In second sub-step of described second step, re-execute this sub-step when refrigeration evaporator 13 is not in duty before, wait that the N second re-executes this sub-step again；N is more than or equal to 2 seconds in equal to 10 seconds.The most both can avoid refrigeration evaporator 13 excessively the most frequent in the judgement being in duty cold state, the 3rd sub-step can have been timely entered after refrigeration evaporator 13 starts working refrigeration again.
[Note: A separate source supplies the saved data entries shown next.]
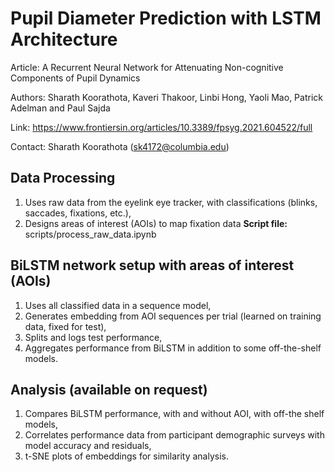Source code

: # Pupil Diameter Prediction with LSTM Architecture

Article: A Recurrent Neural Network for Attenuating Non-cognitive Components of Pupil Dynamics

Authors: Sharath Koorathota, Kaveri Thakoor, Linbi Hong, Yaoli Mao, Patrick Adelman and Paul Sajda

Link: https://www.frontiersin.org/articles/10.3389/fpsyg.2021.604522/full

Contact: Sharath Koorathota (sk4172@columbia.edu)

## Data Processing
1. Uses raw data from the eyelink eye tracker, with classifications (blinks, saccades, fixations, etc.),
1. Designs areas of interest (AOIs) to map fixation data
**Script file:** scripts/process_raw_data.ipynb

## BiLSTM network setup with areas of interest (AOIs) 
1. Uses all classified data in a sequence model,
1. Generates embedding from AOI sequences per trial (learned on training data, fixed for test),
1. Splits and logs test performance,
1. Aggregates performance from BiLSTM in addition to some off-the-shelf models.


## Analysis (available on request)
1. Compares BiLSTM performance, with and without AOI, with off-the shelf models,
1. Correlates performance data from participant demographic surveys with model accuracy and residuals,
1. t-SNE plots of embeddings for similarity analysis.

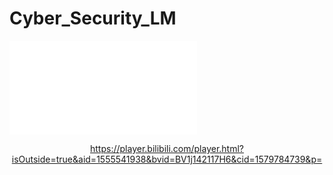 # Cyber_Security_LM
<iframe src="//player.bilibili.com/player.html?isOutside=true&aid=1555541938&bvid=BV1j142117H6&cid=1579784739&p=1" scrolling="no" border="0" frameborder="no" framespacing="0" allowfullscreen="true"></iframe>
<div align="center">

https://player.bilibili.com/player.html?isOutside=true&aid=1555541938&bvid=BV1j142117H6&cid=1579784739&p=

</div>
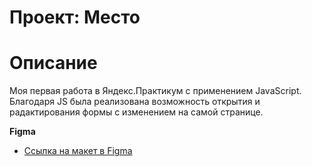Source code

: # Проект: Место

# Описание

Моя первая работа в Яндекс.Практикум с применением JavaScript.
Благодаря JS была реализована возможность открытия и радактирования формы с изменением на самой странице.

**Figma**

- [Ссылка на макет в Figma](https://www.figma.com/file/2cn9N9jSkmxD84oJik7xL7/JavaScript.-Sprint-4?node-id=0%3A1)
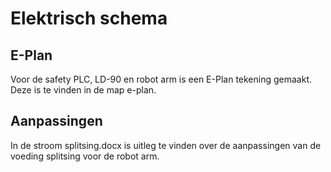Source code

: # Elektrisch schema

## E-Plan
Voor de safety PLC, LD-90 en robot arm is een E-Plan tekening gemaakt. Deze is te vinden in de map e-plan.

## Aanpassingen
In de stroom splitsing.docx is uitleg te vinden over de aanpassingen van de voeding splitsing voor de robot arm.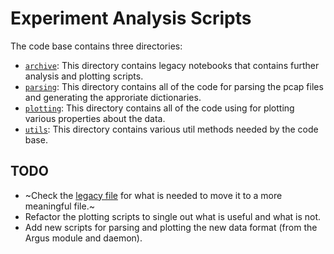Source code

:# Experiment Analysis Scripts

The code base contains three directories:
* [`archive`](./archive/): This directory contains legacy notebooks that contains further analysis and plotting scripts. 
* [`parsing`](./parsing/): This directory contains all of the code for parsing the pcap files and generating the approriate dictionaries.
* [`plotting`](./plotting/): This directory contains all of the code using for plotting various properties about the data.
* [`utils`](./utils/): This directory contains various util methods needed by the code base.

## TODO
- ~Check the [legacy file](./parsing/legacy_analysis.py) for what is needed to move it to a more meaningful file.~
- Refactor the plotting scripts to single out what is useful and what is not.
- Add new scripts for parsing and plotting the new data format (from the Argus module and daemon).

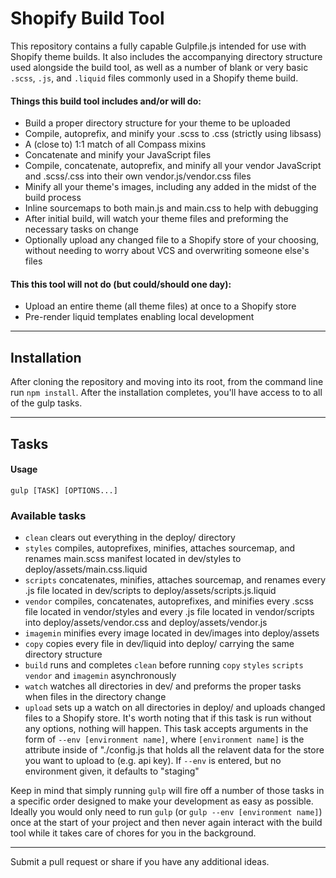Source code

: Shopify Build Tool
=====================

This repository contains a fully capable Gulpfile.js intended for use with Shopify theme builds. It also includes the accompanying directory structure used alongside the build tool, as well as a number of blank or very basic `.scss`, `.js`, and `.liquid` files commonly used in a Shopify theme build.

#### Things this build tool includes and/or will do:
- Build a proper directory structure for your theme to be uploaded
- Compile, autoprefix, and minify your .scss to .css (strictly using libsass)
- A (close to) 1:1 match of all Compass mixins
- Concatenate and minify your JavaScript files
- Compile, concatenate, autoprefix, and minify all your vendor JavaScript and .scss/.css into their own vendor.js/vendor.css files
- Minify all your theme's images, including any added in the midst of the build process
- Inline sourcemaps to both main.js and main.css to help with debugging
- After initial build, will watch your theme files and preforming the necessary tasks on change
- Optionally upload any changed file to a Shopify store of your choosing, without needing to worry about VCS and overwriting someone else's files

#### This this tool will not do (but could/should one day):
- Upload an entire theme (all theme files) at once to a Shopify store
- Pre-render liquid templates enabling local development

---

## Installation

After cloning the repository and moving into its root, from the command line run `npm install`. After the installation completes, you'll have access to to all of the gulp tasks.

---

## Tasks

#### Usage
`gulp [TASK] [OPTIONS...]`

### Available tasks
- `clean`  clears out everything in the deploy/ directory
- `styles`  compiles, autoprefixes, minifies, attaches sourcemap, and renames main.scss manifest located in dev/styles to deploy/assets/main.css.liquid
- `scripts`  concatenates, minifies, attaches sourcemap, and renames every .js file located in dev/scripts to deploy/assets/scripts.js.liquid
- `vendor` compiles, concatenates, autoprefixes, and minifies every .scss file located in vendor/styles and every .js file located in vendor/scripts into deploy/assets/vendor.css and deploy/assets/vendor.js
- `imagemin`  minifies every image located in dev/images into deploy/assets
- `copy`  copies every file in dev/liquid into deploy/ carrying the same directory structure
- `build`  runs and completes `clean` before running `copy` `styles` `scripts` `vendor` and `imagemin` asynchronously 
- `watch`  watches all directories in dev/ and preforms the proper tasks when files in the directory change
- `upload`  sets up a watch on all directories in deploy/ and uploads changed files to a Shopify store. It's worth noting that if this task is run without any options, nothing will happen. This task accepts arguments in the form of 
`--env [environment name]`, where `[environment name]` is the attribute inside of "./config.js that holds all the relavent data for the store you want to upload to (e.g. api key). If `--env` is entered, but no environment given, it defaults to "staging"

Keep in mind that simply running `gulp` will fire off a number of those tasks in a specific order designed to make your development as easy as possible. Ideally you would only need to run `gulp` (or `gulp --env [environment name]`) once at the start of your project and then never again interact with the build tool while it takes care of chores for you in the background.

---

Submit a pull request or share if you have any additional ideas.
Intermediate parameters K represents the number of times of pre-defrost in a defrost cycle, and its effect is: within a defrost cycle, after each pre-defrost, its value all increases by 1, and after performing three pre-defrost actions within a defrost cycle, K value is 4.So, even if re-executing when first step judges T1 whether action less than Tm T1 still less than Tm, it is then 4 due to K value, the most now three conditions in step are impossible to be met, and therefore avoid to perform 4 times or the situation of the most pre-defrost step within a defrost cycle.

Claims (2)

1. multi cycle wind cooling refrigerator defrosting refrigeration system, including compressor and electric control gear, it is characterized in that: along the flow direction of cold-producing medium, the gas outlet of compressor is connected by refrigerant tubing the first electromagnetic valve, first electromagnetic valve has two outlets, first outlet of the first electromagnetic valve is connected by refrigerant tubing defrost condenser, and the second outlet of the first electromagnetic valve is connected by refrigerant tubing main condenser；The refrigerant tubing that the refrigerant tubing that defrost condensator outlet is connected is connected with main condenser outlet connects the second electromagnetic valve after converging；Second electromagnetic valve has two outlets, the first capillary tube and refrigerating evaporator have been sequentially connected in series it on the refrigerant tubing that first outlet of the second electromagnetic valve is connected, being sequentially connected in series the second capillary tube and refrigeration evaporator on the refrigerant tubing that second outlet of the second electromagnetic valve is connected, the refrigerant tubing that the refrigerant tubing that refrigeration evaporator outlet is connected is connected with refrigerating evaporator outlet connects the air inlet of described compressor after converging；Described defrost condenser fits along the total length of described refrigerating evaporator with refrigerating evaporator, is provided with electric heater unit at described refrigerating evaporator；Described compressor, the first electromagnetic valve and the second electromagnetic valve all control to be connected with described electric control gear.

Multi cycle wind cooling refrigerator defrosting refrigeration system the most according to claim 1, it is characterised in that: it is connected in series with dew eliminating tube on the refrigerant line between described compressor and described first electromagnetic valve；Refrigerant tubing before described second electromagnetic valve entrance is provided with device for drying and filtering.